• **EXERCISE**:
Look through the listing below and report every line that contains "Instantly".

= Beginning of Section =

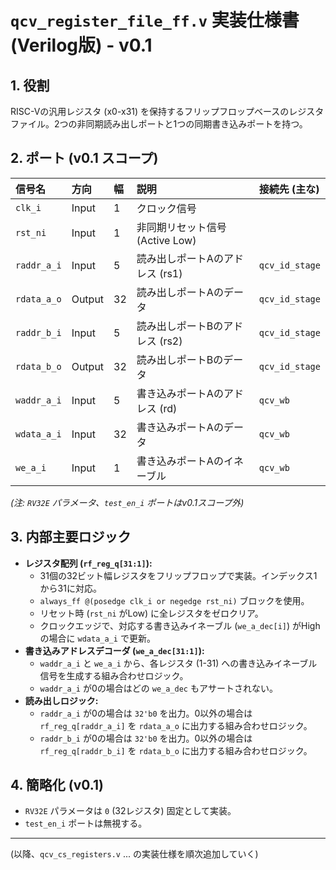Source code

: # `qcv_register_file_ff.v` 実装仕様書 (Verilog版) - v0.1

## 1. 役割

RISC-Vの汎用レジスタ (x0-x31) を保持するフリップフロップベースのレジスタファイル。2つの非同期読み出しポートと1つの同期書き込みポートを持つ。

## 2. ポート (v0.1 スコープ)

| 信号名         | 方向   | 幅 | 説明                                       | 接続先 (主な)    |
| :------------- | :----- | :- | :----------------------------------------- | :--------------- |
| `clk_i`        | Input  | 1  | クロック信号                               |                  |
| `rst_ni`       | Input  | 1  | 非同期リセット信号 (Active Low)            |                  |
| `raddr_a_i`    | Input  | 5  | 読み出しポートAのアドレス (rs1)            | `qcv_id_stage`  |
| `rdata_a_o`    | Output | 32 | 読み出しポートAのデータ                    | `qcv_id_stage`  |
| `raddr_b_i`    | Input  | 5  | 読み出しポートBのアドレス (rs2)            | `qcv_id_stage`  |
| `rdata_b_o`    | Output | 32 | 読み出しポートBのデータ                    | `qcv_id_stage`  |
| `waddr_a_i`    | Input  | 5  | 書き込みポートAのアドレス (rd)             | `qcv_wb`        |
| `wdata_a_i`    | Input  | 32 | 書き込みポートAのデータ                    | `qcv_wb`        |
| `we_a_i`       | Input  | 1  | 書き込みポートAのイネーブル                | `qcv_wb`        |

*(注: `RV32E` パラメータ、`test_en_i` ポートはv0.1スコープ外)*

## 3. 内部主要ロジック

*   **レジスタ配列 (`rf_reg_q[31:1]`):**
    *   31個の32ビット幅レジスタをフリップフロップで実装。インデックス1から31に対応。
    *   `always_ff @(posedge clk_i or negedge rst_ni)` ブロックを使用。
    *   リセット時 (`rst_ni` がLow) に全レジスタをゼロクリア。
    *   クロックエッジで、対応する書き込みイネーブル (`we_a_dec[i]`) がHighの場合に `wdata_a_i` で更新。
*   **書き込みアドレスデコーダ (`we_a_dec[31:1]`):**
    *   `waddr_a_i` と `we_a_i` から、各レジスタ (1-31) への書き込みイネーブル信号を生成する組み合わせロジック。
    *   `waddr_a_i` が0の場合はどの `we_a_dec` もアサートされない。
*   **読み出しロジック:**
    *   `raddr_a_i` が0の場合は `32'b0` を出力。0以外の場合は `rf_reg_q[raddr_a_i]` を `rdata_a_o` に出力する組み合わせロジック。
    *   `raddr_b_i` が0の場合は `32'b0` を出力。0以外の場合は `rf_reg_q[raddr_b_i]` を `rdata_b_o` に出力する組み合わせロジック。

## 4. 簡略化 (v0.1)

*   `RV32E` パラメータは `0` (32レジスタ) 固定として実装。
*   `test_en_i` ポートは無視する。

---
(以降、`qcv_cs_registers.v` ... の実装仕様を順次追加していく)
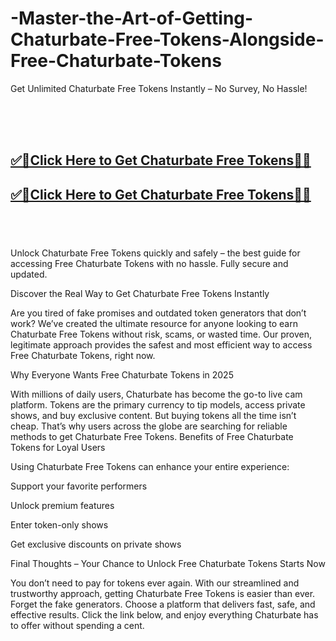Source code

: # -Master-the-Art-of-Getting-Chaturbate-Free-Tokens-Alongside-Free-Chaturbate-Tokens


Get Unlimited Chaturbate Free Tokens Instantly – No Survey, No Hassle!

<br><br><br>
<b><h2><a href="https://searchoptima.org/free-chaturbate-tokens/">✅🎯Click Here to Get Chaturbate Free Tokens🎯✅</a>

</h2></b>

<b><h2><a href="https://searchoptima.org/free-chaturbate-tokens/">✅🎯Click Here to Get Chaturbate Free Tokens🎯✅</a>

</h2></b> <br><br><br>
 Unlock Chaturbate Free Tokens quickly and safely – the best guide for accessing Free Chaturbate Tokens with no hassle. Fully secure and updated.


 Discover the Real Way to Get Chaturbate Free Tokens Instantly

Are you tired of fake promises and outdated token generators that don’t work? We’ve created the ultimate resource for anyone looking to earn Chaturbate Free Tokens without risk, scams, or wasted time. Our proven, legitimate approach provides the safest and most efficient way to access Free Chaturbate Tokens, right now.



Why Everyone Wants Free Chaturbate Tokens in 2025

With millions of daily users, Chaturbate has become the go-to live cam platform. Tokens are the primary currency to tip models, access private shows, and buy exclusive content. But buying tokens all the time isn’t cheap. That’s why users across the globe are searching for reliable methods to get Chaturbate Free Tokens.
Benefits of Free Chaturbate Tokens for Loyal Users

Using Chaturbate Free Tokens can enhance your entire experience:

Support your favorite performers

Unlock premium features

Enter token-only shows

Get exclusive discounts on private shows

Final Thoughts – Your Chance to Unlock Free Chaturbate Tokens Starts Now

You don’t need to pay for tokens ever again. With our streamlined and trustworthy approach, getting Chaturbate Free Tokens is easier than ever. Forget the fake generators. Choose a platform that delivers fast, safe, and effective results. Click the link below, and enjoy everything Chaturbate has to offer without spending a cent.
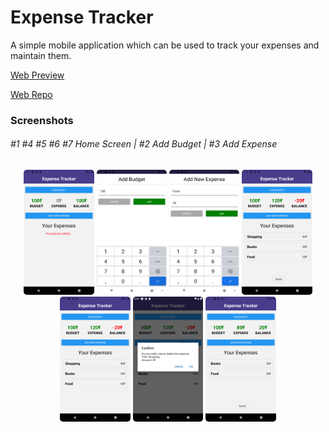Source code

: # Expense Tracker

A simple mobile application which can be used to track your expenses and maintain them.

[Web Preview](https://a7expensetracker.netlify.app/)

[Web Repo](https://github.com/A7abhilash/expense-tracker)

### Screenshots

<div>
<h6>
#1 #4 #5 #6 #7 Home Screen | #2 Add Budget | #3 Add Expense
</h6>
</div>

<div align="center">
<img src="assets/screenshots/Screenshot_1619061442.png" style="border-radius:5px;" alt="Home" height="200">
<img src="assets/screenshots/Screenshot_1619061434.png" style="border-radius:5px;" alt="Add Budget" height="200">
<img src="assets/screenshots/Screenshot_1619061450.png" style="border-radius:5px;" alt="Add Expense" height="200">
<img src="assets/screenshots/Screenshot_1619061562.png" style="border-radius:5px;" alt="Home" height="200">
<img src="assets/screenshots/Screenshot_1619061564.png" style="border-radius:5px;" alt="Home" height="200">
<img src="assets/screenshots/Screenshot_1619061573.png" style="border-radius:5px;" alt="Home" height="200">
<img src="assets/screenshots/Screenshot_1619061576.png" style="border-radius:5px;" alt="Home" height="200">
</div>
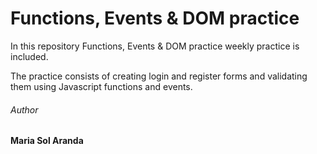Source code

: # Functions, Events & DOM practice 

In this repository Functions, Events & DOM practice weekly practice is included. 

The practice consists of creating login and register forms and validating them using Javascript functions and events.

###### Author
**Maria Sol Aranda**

= End of Section =

• **EXPECTED ANSWER**:
Get Unlimited Chaturbate Free Tokens Instantly – No Survey, No Hassle!
 Discover the Real Way to Get Chaturbate Free Tokens Instantly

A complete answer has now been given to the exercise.